Ayrıca, Edhem Eldem’in yazdığı ve sergiyle aynı adı taşıyan kitap, Homer Kitabevi’nden yayımlandı. Sergi ve kitapta yer alan belgeler, defterde imzası bulunan kişileri incelemenin yanında, Hamdi ailesinin yaşam tarzı hakkında da ipuçları veriyor.

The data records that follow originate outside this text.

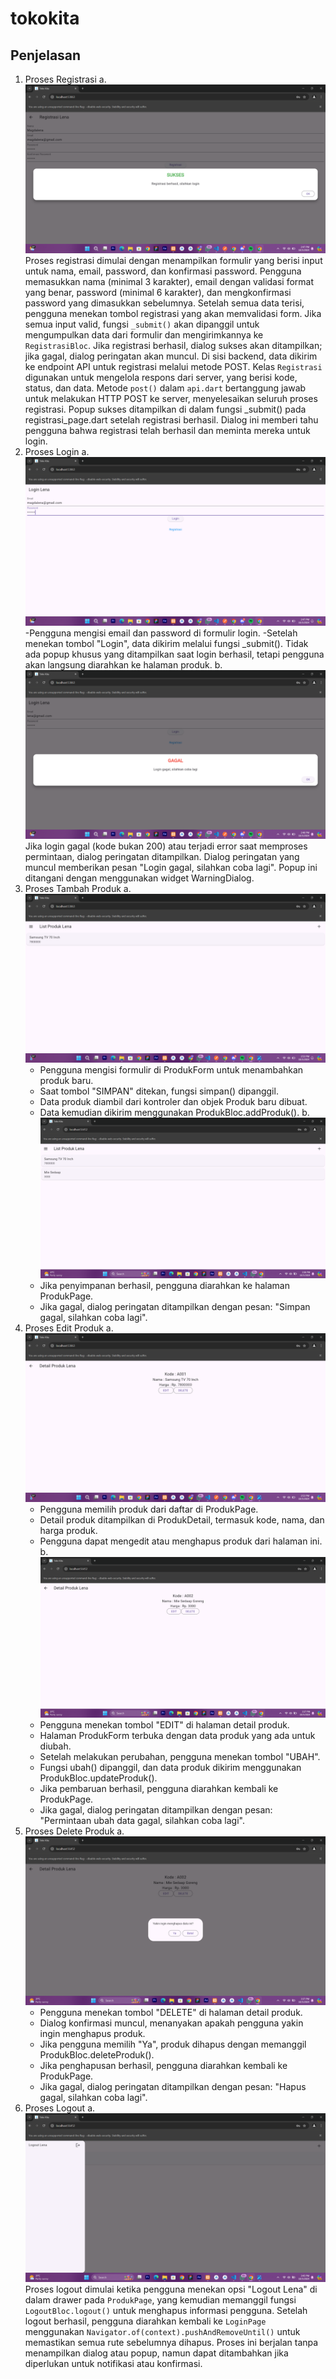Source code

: # tokokita
## Penjelasan
1. Proses Registrasi
   a. ![Lampiran](screenshot/regisberhasil.png)
      Proses registrasi dimulai dengan menampilkan formulir yang berisi input untuk nama, email, password, dan konfirmasi password. Pengguna memasukkan nama (minimal 3 karakter), email dengan validasi format yang benar, password (minimal 6 karakter), dan mengkonfirmasi password yang dimasukkan sebelumnya. Setelah semua data terisi, pengguna menekan tombol registrasi yang akan memvalidasi form. Jika semua input valid, fungsi `_submit()` akan dipanggil untuk mengumpulkan data dari formulir dan mengirimkannya ke `RegistrasiBloc`. Jika registrasi berhasil, dialog sukses akan ditampilkan; jika gagal, dialog peringatan akan muncul. Di sisi backend, data dikirim ke endpoint API untuk registrasi melalui metode POST. Kelas `Registrasi` digunakan untuk mengelola respons dari server, yang berisi kode, status, dan data. Metode `post()` dalam `api.dart` bertanggung jawab untuk melakukan HTTP POST ke server, menyelesaikan seluruh proses registrasi.
   Popup sukses ditampilkan di dalam fungsi _submit() pada registrasi_page.dart setelah registrasi berhasil. Dialog ini memberi tahu pengguna bahwa registrasi telah berhasil dan meminta mereka untuk login.
2. Proses Login
   a. ![Lampiran](screenshot/login.png)
     -Pengguna mengisi email dan password di formulir login.
     -Setelah menekan tombol "Login", data dikirim melalui fungsi _submit().
   Tidak ada popup khusus yang ditampilkan saat login berhasil, tetapi pengguna akan langsung diarahkan ke halaman produk.
   b. ![Lampiran](screenshot/logingagal.png)
     Jika login gagal (kode bukan 200) atau terjadi error saat memproses permintaan, dialog peringatan ditampilkan.
     Dialog peringatan yang muncul memberikan pesan "Login gagal, silahkan coba lagi". Popup ini ditangani dengan menggunakan widget WarningDialog.
3. Proses Tambah Produk
   a. ![Lampiran](screenshot/produkpage.png)
      - Pengguna mengisi formulir di ProdukForm untuk menambahkan produk baru.
      - Saat tombol "SIMPAN" ditekan, fungsi simpan() dipanggil.
      - Data produk diambil dari kontroler dan objek Produk baru dibuat.
      - Data kemudian dikirim menggunakan ProdukBloc.addProduk().
   b. ![Lampiran](screenshot/tambahproduk.png)
      - Jika penyimpanan berhasil, pengguna diarahkan ke halaman ProdukPage.
      - Jika gagal, dialog peringatan ditampilkan dengan pesan: "Simpan gagal, silahkan coba lagi".
4. Proses Edit Produk
   a. ![Lampiran](screenshot/produkdetail.png)
     - Pengguna memilih produk dari daftar di ProdukPage.
     - Detail produk ditampilkan di ProdukDetail, termasuk kode, nama, dan harga produk.
     - Pengguna dapat mengedit atau menghapus produk dari halaman ini.
   b.  ![Lampiran](screenshot/editproduk.png)
    - Pengguna menekan tombol "EDIT" di halaman detail produk.
    - Halaman ProdukForm terbuka dengan data produk yang ada untuk diubah.
    - Setelah melakukan perubahan, pengguna menekan tombol "UBAH".
    - Fungsi ubah() dipanggil, dan data produk dikirim menggunakan ProdukBloc.updateProduk().
    - Jika pembaruan berhasil, pengguna diarahkan kembali ke ProdukPage.
    - Jika gagal, dialog peringatan ditampilkan dengan pesan: "Permintaan ubah data gagal, silahkan coba lagi".
5. Proses Delete Produk
   a.  ![Lampiran](screenshot/delete.png)
    - Pengguna menekan tombol "DELETE" di halaman detail produk.
    - Dialog konfirmasi muncul, menanyakan apakah pengguna yakin ingin menghapus produk.
    - Jika pengguna memilih "Ya", produk dihapus dengan memanggil ProdukBloc.deleteProduk().
    - Jika penghapusan berhasil, pengguna diarahkan kembali ke ProdukPage.
    - Jika gagal, dialog peringatan ditampilkan dengan pesan: "Hapus gagal, silahkan coba lagi".
6. Proses Logout
   a.  ![Lampiran](screenshot/logout.png)
       Proses logout dimulai ketika pengguna menekan opsi "Logout Lena" di dalam drawer pada `ProdukPage`, yang kemudian memanggil fungsi `LogoutBloc.logout()` untuk menghapus informasi pengguna. Setelah logout berhasil, pengguna diarahkan kembali ke `LoginPage` menggunakan `Navigator.of(context).pushAndRemoveUntil()` untuk memastikan semua rute sebelumnya dihapus. Proses ini berjalan tanpa menampilkan dialog atau popup, namun dapat ditambahkan jika diperlukan untuk notifikasi atau konfirmasi.

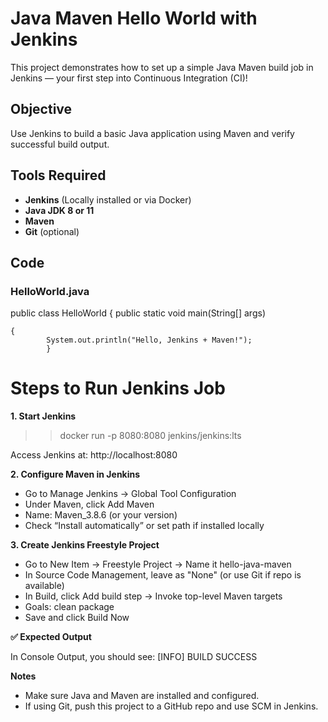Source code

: # Java Maven Hello World with Jenkins

This project demonstrates how to set up a simple Java Maven build job in Jenkins — your first step into Continuous Integration (CI)!

## Objective

Use Jenkins to build a basic Java application using Maven and verify successful build output.

## Tools Required

- **Jenkins** (Locally installed or via Docker)
- **Java JDK 8 or 11**
- **Maven**
- **Git** (optional)

## Code

### HelloWorld.java

public class HelloWorld 
{
    public static void main(String[] args) 
    
    {
            System.out.println("Hello, Jenkins + Maven!");
            }    

# Steps to Run Jenkins Job

**1. Start Jenkins**

>>docker run -p 8080:8080 jenkins/jenkins:lts

Access Jenkins at: http://localhost:8080

**2. Configure Maven in Jenkins**

- Go to Manage Jenkins → Global Tool Configuration
- Under Maven, click Add Maven
- Name: Maven_3.8.6 (or your version)
- Check “Install automatically” or set path if installed locally

**3. Create Jenkins Freestyle Project**

- Go to New Item → Freestyle Project → Name it hello-java-maven
- In Source Code Management, leave as "None" (or use Git if repo is available)
- In Build, click Add build step → Invoke top-level Maven targets
- Goals: clean package
- Save and click Build Now

**✅ Expected Output**

In Console Output, you should see: [INFO] BUILD SUCCESS

**Notes**
- Make sure Java and Maven are installed and configured.
- If using Git, push this project to a GitHub repo and use SCM in Jenkins.
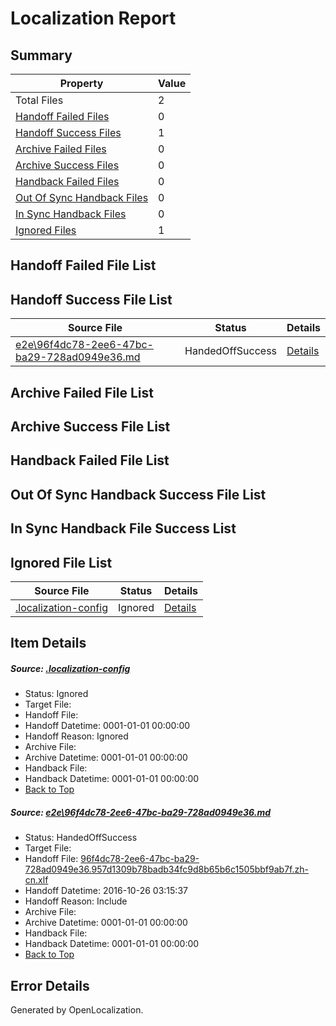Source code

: # <a name='report-top'></a> Localization Report

## Summary
 Property | Value 
 -------- | ----- 
 Total Files | 2
[ Handoff Failed Files ](#handoff-failed-list)| 0
[ Handoff Success Files ](#handoff-success-list)| 1
[ Archive Failed Files ](#archive-failed-list)| 0
[ Archive Success Files ](#archive-success-list)| 0
[ Handback Failed Files ](#handback-failed-list)| 0
[ Out Of Sync Handback Files ](#outofsync-handback-success-list)| 0
[ In Sync Handback Files ](#insync-handback-success-list)| 0
[ Ignored Files ](#ignored-list)| 1

## <a name='handoff-failed-list'></a> Handoff Failed File List

## <a name='handoff-success-list'></a> Handoff Success File List
 Source File | Status | Details 
 ----------- | ------ | ------- 
 [e2e\96f4dc78-2ee6-47bc-ba29-728ad0949e36.md](https://github.com/OpenLocalizationTestOrg/ol-test0/blob/eea94d708eba9729aab7684a29737c1b5663ee1e/e2e/96f4dc78-2ee6-47bc-ba29-728ad0949e36.md) | HandedOffSuccess | [Details](#236449d3da92c63bb535b4e4ff0d12dcde1ce8fb1)

## <a name='archive-failed-list'></a> Archive Failed File List

## <a name='archive-success-list'></a> Archive Success File List

## <a name='handback-failed-list'></a> Handback Failed File List

## <a name='outofsync-handback-success-list'></a> Out Of Sync Handback Success File List

## <a name='insync-handback-success-list'></a> In Sync Handback File Success List

## <a name='ignored-list'></a> Ignored File List
 Source File | Status | Details 
 ----------- | ------ | ------- 
 [.localization-config](https://github.com/OpenLocalizationTestOrg/ol-test0/blob/eea94d708eba9729aab7684a29737c1b5663ee1e/.localization-config) | Ignored | [Details](#c268a05ecaa7ec85942ed632c29928ee5bd6da8d0)

## Item Details
##### <a name='c268a05ecaa7ec85942ed632c29928ee5bd6da8d0'></a> Source: [.localization-config](https://github.com/OpenLocalizationTestOrg/ol-test0/blob/eea94d708eba9729aab7684a29737c1b5663ee1e/.localization-config)
* Status: Ignored
* Target File: 
* Handoff File: 
* Handoff Datetime: 0001-01-01 00:00:00
* Handoff Reason: Ignored
* Archive File: 
* Archive Datetime: 0001-01-01 00:00:00
* Handback File: 
* Handback Datetime: 0001-01-01 00:00:00
* [Back to Top](#report-top)

##### <a name='236449d3da92c63bb535b4e4ff0d12dcde1ce8fb1'></a> Source: [e2e\96f4dc78-2ee6-47bc-ba29-728ad0949e36.md](https://github.com/OpenLocalizationTestOrg/ol-test0/blob/eea94d708eba9729aab7684a29737c1b5663ee1e/e2e/96f4dc78-2ee6-47bc-ba29-728ad0949e36.md)
* Status: HandedOffSuccess
* Target File: 
* Handoff File: [96f4dc78-2ee6-47bc-ba29-728ad0949e36.957d1309b78badb34fc9d8b65b6c1505bbf9ab7f.zh-cn.xlf](https://github.com/OpenLocalizationTestOrg/ol-test0-handoff/blob/64596773ac7778dd2a1b1d5c1fbb1ca4e59f4129/ol-handoff/OpenLocalizationTestOrg/ol-test0-zhcn/shujia/ht/96f4dc78-2ee6-47bc-ba29-728ad0949e36.957d1309b78badb34fc9d8b65b6c1505bbf9ab7f.zh-cn.xlf)
* Handoff Datetime: 2016-10-26 03:15:37
* Handoff Reason: Include
* Archive File: 
* Archive Datetime: 0001-01-01 00:00:00
* Handback File: 
* Handback Datetime: 0001-01-01 00:00:00
* [Back to Top](#report-top)


## Error Details

Generated by OpenLocalization.
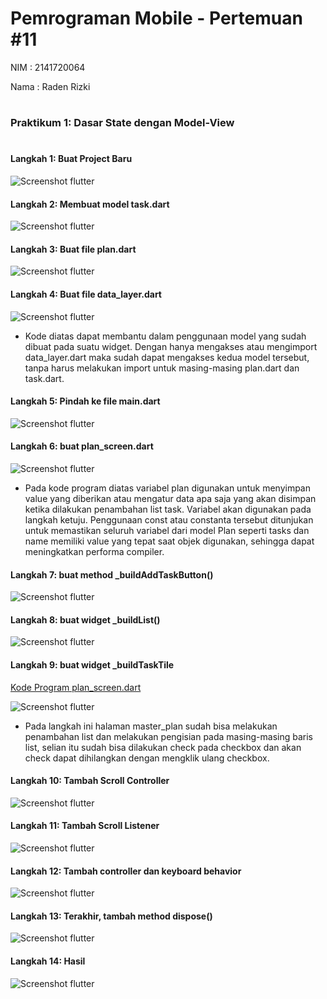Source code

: # Pemrograman Mobile - Pertemuan #11

NIM : 2141720064

Nama : Raden Rizki

#

<h3>Praktikum 1: Dasar State dengan Model-View</h3>

#

<h4>Langkah 1: Buat Project Baru</h4>

![Screenshot flutter](docs/praktikum_1_langkah_1.png)

<h4>Langkah 2: Membuat model task.dart</h4>

![Screenshot flutter](docs/praktikum_1_langkah_2.png)

<h4>Langkah 3: Buat file plan.dart</h4>

![Screenshot flutter](docs/praktikum_1_langkah_3.png)

<h4>Langkah 4: Buat file data_layer.dart</h4>

![Screenshot flutter](docs/praktikum_1_langkah_4.png)

- Kode diatas dapat membantu dalam penggunaan model yang sudah dibuat pada suatu widget. Dengan hanya mengakses atau mengimport data_layer.dart maka sudah dapat mengakses kedua model tersebut, tanpa harus melakukan import untuk masing-masing plan.dart dan task.dart.

<h4>Langkah 5: Pindah ke file main.dart</h4>

![Screenshot flutter](docs/praktikum_1_langkah_5.png)

<h4>Langkah 6: buat plan_screen.dart</h4>

![Screenshot flutter](docs/praktikum_1_langkah_6.png)

- Pada kode program diatas variabel plan digunakan untuk menyimpan value yang diberikan atau mengatur data apa saja yang akan disimpan ketika dilakukan penambahan list task. Variabel akan digunakan pada langkah ketuju. Penggunaan const atau constanta tersebut ditunjukan untuk memastikan seluruh variabel dari model Plan seperti tasks dan name memiliki value yang tepat saat objek digunakan, sehingga dapat meningkatkan performa compiler.

<h4>Langkah 7: buat method _buildAddTaskButton()</h4>

![Screenshot flutter](docs/praktikum_1_langkah_7.png)

<h4>Langkah 8: buat widget _buildList()</h4>

![Screenshot flutter](docs/praktikum_1_langkah_8.png)

<h4>Langkah 9: buat widget _buildTaskTile</h4>

[Kode Program plan_screen.dart](src/master_plan/lib/views/plan_screen.dart)

![Screenshot flutter](docs/praktikum_1_langkah_9.gif)

- Pada langkah ini halaman master_plan sudah bisa melakukan penambahan list dan melakukan pengisian pada masing-masing baris list, selian itu sudah bisa dilakukan check pada checkbox dan akan check dapat dihilangkan dengan mengklik ulang checkbox.

<h4>Langkah 10: Tambah Scroll Controller</h4>

![Screenshot flutter](docs/praktikum_1_langkah_10.png)

<h4>Langkah 11: Tambah Scroll Listener</h4>

![Screenshot flutter](docs/praktikum_1_langkah_11.png)

<h4>Langkah 12: Tambah controller dan keyboard behavior</h4>

![Screenshot flutter](docs/praktikum_1_langkah_12.png)

<h4>Langkah 13: Terakhir, tambah method dispose()</h4>

![Screenshot flutter](docs/praktikum_1_langkah_13.png)

<h4>Langkah 14: Hasil</h4>

![Screenshot flutter](docs/praktikum_1_langkah_14.gif)
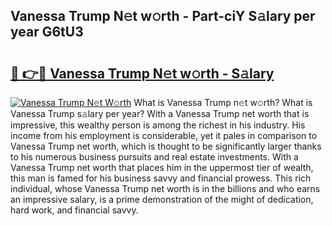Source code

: ## Vanessa Trump N𝚎t w𝚘rth - Part-ciY S𝚊lary per year G6tU3

# <h2><a href="http://gc0kqyf.nevu.top/?p=Vanessa+Trump">🔗 👉🔴 Vanessa Trump N𝚎t w𝚘rth - S𝚊lary</a></h2>

[![Vanessa Trump N𝚎t W𝚘rth](https://i.imgur.com/Oavwk0R.jpeg)](http://gc0kqyf.nevu.top/?p=Vanessa+Trump)
What is Vanessa Trump n𝚎t w𝚘rth? What is Vanessa Trump s𝚊lary per year?
With a Vanessa Trump net worth that is impressive, this wealthy person is among the richest in his industry. His income from his employment is considerable, yet it pales in comparison to Vanessa Trump net worth, which is thought to be significantly larger thanks to his numerous business pursuits and real estate investments. With a Vanessa Trump net worth that places him in the uppermost tier of wealth, this man is famed for his business savvy and financial prowess. This rich individual, whose Vanessa Trump net worth is in the billions and who earns an impressive salary, is a prime demonstration of the might of dedication, hard work, and financial savvy.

Aynı zamanda, Nazlı Hamdi’nin, Batılılaşmış bir aile ve seçkin bir çevrede yetişmiş bir kadın olarak, geç Osmanlı döneminden Türkiye Cumhuriyeti’ne uzanan yaşam öyküsünü inceliyor.

Osman Hamdi Bey’in en küçük kızı

Nazlı Hamdi, ressam, arkeolog, müzeci Osman Hamdi Bey (1842- 1910) ile Fransız karısı Marie (Naile) Hanım’ın (1863-1943) en küçük çocuklarıydı. 4 Eylül 1893 günü dünyaya gelen Nazlı, çocukluğunu ve gençliğinin ilk yıllarını anne ve babasıyla Kuruçeşme’deki yalılarında ve Eskihisar’daki yazlık evlerinde kalabalık ve samimi bir aile ortamında geçirdi. Osman Hamdi’nin 51 yaşında sahip olduğu kızına çok bağlı olduğu, yapmış olduğu portrelerinden ve bugüne kadar gelmiş çok sayıdaki fotoğrafl arından anlaşılmaktadır. Nazlı, babasının ölümünden yaklaşık üç yıl sonra, Aralık 1912’de Esad Cemal Bey [Paker] adında genç bir diplomatla evlendi, çiftin ertesi sene Cenan adında bir kızı oldu. Daha sonra Esad Cemal Bey’den boşanan ve, 1932’de Audoin Fouache d’Halloy adında Fransız bir mühendisle Paris’te evlenen Nazlı Hamdi, 1 Ağustos 1958 tarihinde yaşamını yitirdi.